Gen AI Developer Week 1 — Day 3
Welcome to the “Intro to Pandas” session in the GenAI Developer Series! Pandas is a powerful Python library for data analysis and manipulation, making it easy to clean, explore, and transform datasets. In this session, you’ll learn the basics of working with DataFrames and Series, importing and cleaning data, and performing operations like filtering and grouping. Whether you’re new to data science or enhancing your skills, Pandas will empower you to handle data efficiently.
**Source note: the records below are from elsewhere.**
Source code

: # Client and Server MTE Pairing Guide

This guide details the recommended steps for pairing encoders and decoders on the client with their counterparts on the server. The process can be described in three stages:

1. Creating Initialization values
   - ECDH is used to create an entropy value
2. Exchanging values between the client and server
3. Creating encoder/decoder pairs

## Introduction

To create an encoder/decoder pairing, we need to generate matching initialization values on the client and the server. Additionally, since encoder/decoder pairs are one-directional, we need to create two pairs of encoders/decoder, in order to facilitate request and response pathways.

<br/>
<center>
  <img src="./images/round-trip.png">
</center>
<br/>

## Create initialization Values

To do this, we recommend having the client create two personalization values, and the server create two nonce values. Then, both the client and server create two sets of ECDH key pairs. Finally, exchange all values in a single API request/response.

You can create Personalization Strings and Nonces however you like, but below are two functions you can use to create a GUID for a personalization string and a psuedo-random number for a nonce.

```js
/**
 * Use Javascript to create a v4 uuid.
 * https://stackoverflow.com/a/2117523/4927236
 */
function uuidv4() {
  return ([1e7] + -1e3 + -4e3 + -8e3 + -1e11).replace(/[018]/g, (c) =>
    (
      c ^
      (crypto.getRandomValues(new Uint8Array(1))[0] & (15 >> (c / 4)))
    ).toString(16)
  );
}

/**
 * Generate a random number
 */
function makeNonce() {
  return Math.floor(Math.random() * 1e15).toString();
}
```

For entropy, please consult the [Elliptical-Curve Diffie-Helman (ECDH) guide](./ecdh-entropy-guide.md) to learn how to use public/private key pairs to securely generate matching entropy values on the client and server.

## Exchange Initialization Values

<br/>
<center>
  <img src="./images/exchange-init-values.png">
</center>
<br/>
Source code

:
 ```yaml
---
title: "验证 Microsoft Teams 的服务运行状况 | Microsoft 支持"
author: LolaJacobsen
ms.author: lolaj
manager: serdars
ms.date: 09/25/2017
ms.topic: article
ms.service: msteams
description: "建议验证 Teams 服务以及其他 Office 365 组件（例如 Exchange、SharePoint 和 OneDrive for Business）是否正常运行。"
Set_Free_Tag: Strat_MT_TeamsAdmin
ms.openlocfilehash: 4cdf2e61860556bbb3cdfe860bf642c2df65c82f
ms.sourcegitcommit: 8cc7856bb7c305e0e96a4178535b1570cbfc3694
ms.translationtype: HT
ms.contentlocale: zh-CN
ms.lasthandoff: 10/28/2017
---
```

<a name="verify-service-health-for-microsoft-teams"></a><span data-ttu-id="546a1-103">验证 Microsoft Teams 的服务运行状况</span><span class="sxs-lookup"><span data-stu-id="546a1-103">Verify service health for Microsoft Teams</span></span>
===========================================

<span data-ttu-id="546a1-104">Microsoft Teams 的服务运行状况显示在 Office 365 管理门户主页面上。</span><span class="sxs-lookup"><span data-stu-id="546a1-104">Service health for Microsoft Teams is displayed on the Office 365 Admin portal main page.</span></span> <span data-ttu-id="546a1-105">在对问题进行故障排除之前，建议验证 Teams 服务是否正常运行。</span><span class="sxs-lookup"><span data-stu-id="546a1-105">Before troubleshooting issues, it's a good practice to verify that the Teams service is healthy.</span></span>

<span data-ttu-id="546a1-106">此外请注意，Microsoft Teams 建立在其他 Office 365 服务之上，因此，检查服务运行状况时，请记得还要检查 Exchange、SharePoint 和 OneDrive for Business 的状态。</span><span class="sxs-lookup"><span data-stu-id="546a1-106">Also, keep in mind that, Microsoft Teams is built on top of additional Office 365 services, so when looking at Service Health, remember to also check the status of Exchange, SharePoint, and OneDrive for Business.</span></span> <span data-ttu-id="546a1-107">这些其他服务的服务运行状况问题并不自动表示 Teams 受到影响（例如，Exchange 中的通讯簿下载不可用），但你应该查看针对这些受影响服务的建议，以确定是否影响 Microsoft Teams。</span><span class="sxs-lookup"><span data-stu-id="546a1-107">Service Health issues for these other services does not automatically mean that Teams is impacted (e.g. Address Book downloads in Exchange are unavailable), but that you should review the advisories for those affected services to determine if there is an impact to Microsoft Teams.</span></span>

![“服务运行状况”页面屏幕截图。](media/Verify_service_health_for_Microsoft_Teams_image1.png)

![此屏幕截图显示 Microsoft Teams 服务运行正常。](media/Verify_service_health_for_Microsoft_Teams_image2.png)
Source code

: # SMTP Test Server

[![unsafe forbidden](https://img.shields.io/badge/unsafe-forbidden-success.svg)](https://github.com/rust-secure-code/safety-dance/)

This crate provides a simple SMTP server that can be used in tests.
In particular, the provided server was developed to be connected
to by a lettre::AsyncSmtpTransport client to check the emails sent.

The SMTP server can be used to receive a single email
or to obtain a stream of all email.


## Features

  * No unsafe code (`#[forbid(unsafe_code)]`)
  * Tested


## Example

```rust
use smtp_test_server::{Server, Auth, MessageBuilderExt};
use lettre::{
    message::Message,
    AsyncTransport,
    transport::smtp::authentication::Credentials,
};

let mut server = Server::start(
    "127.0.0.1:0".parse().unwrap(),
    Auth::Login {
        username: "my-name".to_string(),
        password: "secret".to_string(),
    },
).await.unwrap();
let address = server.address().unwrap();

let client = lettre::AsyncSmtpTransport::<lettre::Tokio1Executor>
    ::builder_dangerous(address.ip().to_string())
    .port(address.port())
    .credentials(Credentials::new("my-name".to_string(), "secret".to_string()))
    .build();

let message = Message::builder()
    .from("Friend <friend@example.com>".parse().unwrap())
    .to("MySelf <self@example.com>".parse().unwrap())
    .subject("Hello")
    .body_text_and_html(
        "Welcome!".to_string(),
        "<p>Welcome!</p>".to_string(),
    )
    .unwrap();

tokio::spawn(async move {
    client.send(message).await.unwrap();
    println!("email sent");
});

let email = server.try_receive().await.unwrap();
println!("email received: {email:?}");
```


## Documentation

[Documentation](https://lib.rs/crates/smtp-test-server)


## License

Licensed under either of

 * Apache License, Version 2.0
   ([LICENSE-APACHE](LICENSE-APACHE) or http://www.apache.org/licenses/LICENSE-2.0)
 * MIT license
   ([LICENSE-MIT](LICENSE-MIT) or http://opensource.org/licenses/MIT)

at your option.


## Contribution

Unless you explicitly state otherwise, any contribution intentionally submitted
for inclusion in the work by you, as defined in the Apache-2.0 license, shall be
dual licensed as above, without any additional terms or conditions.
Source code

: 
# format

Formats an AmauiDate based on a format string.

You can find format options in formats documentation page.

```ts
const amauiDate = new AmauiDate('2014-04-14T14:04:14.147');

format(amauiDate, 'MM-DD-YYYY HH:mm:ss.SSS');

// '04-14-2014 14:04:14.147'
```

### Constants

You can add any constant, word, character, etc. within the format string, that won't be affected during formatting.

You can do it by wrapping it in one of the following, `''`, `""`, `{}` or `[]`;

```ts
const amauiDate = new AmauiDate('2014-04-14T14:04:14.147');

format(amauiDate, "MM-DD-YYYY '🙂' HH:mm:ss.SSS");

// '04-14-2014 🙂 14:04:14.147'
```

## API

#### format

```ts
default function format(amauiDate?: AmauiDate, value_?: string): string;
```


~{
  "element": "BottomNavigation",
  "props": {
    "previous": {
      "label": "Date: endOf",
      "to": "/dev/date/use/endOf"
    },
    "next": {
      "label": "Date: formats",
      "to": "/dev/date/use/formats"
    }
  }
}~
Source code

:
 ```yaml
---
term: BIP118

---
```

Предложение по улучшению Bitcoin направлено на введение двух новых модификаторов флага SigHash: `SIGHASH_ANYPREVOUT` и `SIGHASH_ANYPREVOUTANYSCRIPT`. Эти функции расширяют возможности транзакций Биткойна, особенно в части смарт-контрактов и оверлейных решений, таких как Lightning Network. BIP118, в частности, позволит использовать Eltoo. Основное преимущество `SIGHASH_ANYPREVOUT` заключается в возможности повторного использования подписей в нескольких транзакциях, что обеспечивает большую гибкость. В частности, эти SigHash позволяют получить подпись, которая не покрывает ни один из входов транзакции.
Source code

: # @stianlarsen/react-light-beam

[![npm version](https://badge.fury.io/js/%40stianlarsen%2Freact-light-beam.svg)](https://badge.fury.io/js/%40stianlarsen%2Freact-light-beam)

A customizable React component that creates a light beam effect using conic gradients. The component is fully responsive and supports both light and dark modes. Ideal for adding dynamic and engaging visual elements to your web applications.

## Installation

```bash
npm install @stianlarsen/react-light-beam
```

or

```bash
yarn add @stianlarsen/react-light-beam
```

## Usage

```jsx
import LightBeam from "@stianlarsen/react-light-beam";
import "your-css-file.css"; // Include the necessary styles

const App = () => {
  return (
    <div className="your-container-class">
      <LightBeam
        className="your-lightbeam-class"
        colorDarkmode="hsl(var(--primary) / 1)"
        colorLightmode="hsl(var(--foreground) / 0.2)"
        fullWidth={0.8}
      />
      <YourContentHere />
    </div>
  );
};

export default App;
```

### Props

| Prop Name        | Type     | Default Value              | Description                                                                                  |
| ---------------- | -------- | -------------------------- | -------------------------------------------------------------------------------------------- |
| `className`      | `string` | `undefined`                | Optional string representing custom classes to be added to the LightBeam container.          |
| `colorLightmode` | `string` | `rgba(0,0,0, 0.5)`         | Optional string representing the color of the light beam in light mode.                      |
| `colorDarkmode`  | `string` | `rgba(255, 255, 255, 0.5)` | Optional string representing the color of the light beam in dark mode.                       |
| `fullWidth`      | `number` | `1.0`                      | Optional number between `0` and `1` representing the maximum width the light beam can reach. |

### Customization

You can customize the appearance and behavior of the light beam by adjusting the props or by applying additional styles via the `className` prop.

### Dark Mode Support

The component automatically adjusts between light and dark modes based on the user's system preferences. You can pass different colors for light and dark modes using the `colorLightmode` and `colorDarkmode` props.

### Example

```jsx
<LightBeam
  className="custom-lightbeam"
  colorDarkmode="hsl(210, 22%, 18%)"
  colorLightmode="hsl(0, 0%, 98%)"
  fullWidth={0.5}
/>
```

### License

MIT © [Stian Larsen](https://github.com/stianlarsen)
Let’s dive in and unlock its potential!
Let’s first install pandas using the below pip command installation.
# Install pandas using the below command
pip install pandas
Now lets import pandas and get started for this day!
import pandas as pd
Key Concepts
Creating and Viewing DataFrames — Create a DataFrame from a dictionary
# Created a dictonary data below
data = {
"Name": ["Alice", "Bob", "Charlie"],
"Age": [25, 30, 35],
"Score": [85, 90, 88]
}
df = pd.DataFrame(data) #DataFrame is like a table with rows and columns
print(df)
# View data from Dataframe
print(df.head()) # First 5 rows
print(df.tail()) # Last 5 rows
print(df.info()) # Overview of the DataFrame
print(df.describe()) # Summary statistics
Now we’ll take an example of Titanic Dataset and perform tasks on it.
Analyze a Dataset
- Download a sample dataset, like
titanic.csv
Kaggle Titanic Dataset - Load the dataset and display its first 5 rows.
# Read CSV and print the first 5 rows of the file
data = pd.read_csv('titanic.csv') # Read the CSV File
print(data.head()) # First 5 rows
Filter Data
Filter rows where passengers are older than 30 and survived.
# Filter the data who survived over 30 years
over_30 = data[(data["Age"] > 30) & (data["Survived"] == 1)]
print(over_30)
Add a New Column
Add a column to the Titanic dataset indicating whether the fare was “High” (above 30) or “Low” (30 or below).
# Add a new Column if the fare is above 30 add High else Low
data["Fare_Category"] = ["High" if fare > 30 else "Low" for fare in data["Fare"]]
print(data[["Fare", "Fare_Category"]].head())
Group and Aggregate
Group passengers by their embarkation point and find the average fare for each group.
# Group and aggregate
avg_fare_by_embark = data.groupby("Embarked")["Fare"].mean()
print(avg_fare_by_embark)
Save Filtered Data
Save the rows of passengers who paid a fare greater than 50 to a new CSV file.
# Saving the filtered data
high_fare = data[data["Fare"] > 50]
high_fare.to_csv("high_fare_passengers.csv", index=False)
Happy Learning!😊